[Opening Raw data section]
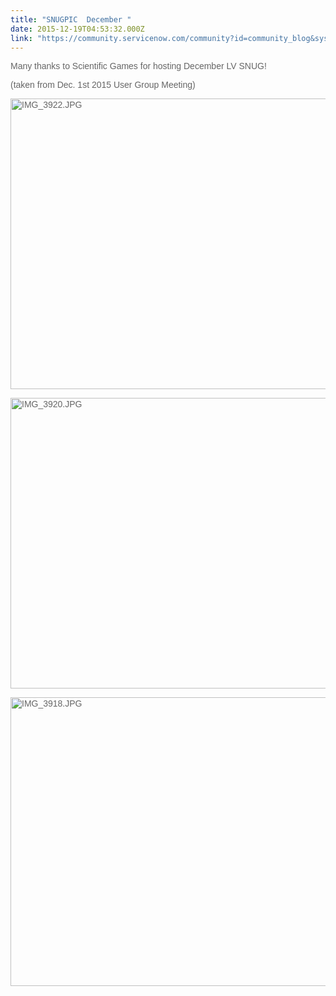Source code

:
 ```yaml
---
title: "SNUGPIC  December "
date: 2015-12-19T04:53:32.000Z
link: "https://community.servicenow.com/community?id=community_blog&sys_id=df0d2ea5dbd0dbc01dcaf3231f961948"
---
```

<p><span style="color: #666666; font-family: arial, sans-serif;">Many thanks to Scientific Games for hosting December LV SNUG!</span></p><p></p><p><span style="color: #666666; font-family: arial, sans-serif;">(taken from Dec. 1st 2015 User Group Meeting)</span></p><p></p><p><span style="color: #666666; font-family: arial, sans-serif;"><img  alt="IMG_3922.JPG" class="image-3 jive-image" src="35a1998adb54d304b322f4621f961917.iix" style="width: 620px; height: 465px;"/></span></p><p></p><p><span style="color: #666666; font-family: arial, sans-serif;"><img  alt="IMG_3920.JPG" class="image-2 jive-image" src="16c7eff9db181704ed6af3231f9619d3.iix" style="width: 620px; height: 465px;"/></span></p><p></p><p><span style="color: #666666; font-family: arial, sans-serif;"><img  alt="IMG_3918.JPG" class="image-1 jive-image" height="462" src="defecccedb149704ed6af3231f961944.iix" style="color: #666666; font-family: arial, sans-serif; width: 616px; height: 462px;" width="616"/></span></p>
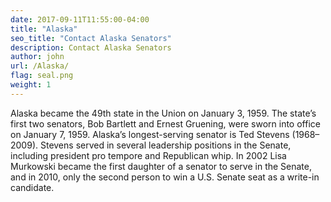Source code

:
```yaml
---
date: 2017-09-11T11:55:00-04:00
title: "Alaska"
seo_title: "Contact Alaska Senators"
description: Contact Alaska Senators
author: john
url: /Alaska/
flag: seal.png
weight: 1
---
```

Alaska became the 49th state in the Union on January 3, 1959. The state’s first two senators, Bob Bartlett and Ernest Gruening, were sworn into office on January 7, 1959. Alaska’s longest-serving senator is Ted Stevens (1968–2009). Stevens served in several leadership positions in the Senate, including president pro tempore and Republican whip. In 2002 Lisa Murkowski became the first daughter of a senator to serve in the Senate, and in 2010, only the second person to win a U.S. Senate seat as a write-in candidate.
[Closing Raw data section]
[Opening Raw data section]
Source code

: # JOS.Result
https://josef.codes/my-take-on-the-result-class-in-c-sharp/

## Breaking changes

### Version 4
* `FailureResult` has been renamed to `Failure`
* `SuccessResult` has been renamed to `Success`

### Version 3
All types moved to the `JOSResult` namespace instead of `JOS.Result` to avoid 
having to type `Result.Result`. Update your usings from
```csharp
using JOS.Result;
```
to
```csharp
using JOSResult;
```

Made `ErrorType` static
[Closing Raw data section]
* [Your assignment]
From the records, copy every line that has the string "renamed" in it.

* [Result of the task]
* `FailureResult` has been renamed to `Failure`
* `SuccessResult` has been renamed to `Success`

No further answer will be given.